== Task to carry out ==
The entries below hold a line with "chmod +x startstop.py" and a line with "Example usage: sudo". Return those lines and all that lie between them, exactly and only.

Source records Start Marker

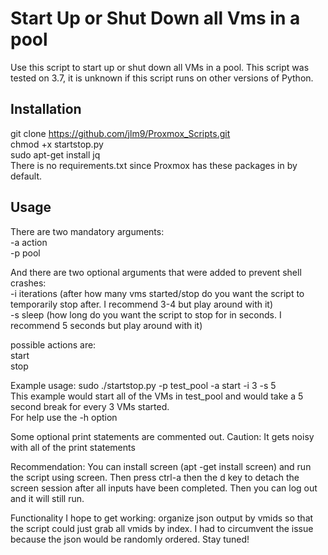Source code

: # Start Up or Shut Down all Vms in a pool

Use this script to start up or shut down all VMs in a pool. This script was tested on 3.7, it is unknown if this script runs on other versions of Python.

## Installation
git clone https://github.com/jlm9/Proxmox_Scripts.git  
chmod +x startstop.py  
sudo apt-get install jq  
There is no requirements.txt since Proxmox has these packages in by default.
## Usage
There are two mandatory arguments:  
-a action    
-p pool  
  
And there are two optional arguments that were added to prevent shell crashes:  
-i iterations (after how many vms started/stop do you want the script to temporarily stop after. I recommend 3-4 but play around with it)  
-s sleep (how long do you want the script to stop for in seconds. I recommend 5 seconds but play around with it)

possible actions are:   
start    
stop

Example usage: sudo ./startstop.py -p test_pool -a start -i 3 -s 5  
This example would start all of the VMs in test_pool and would take a 5 second break for every 3 VMs started.  
For help use the -h option  
  
Some optional print statements are commented out. Caution: It gets noisy with all of the print statements
  
 Recommendation: You can install screen (apt -get install screen) and run the script using screen. Then press ctrl-a then the d key to detach the screen session after all inputs have been completed. Then you can log out and it will still run.
 
Functionality I hope to get working: organize json output by vmids so that the script could just grab all vmids by index. I had to circumvent the issue because the json would be randomly ordered. Stay tuned!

Source records End Marker

== Your solution ==
chmod +x startstop.py  
sudo apt-get install jq  
There is no requirements.txt since Proxmox has these packages in by default.
## Usage
There are two mandatory arguments:  
-a action    
-p pool  
  
And there are two optional arguments that were added to prevent shell crashes:  
-i iterations (after how many vms started/stop do you want the script to temporarily stop after. I recommend 3-4 but play around with it)  
-s sleep (how long do you want the script to stop for in seconds. I recommend 5 seconds but play around with it)

possible actions are:   
start    
stop

Example usage: sudo ./startstop.py -p test_pool -a start -i 3 -s 5  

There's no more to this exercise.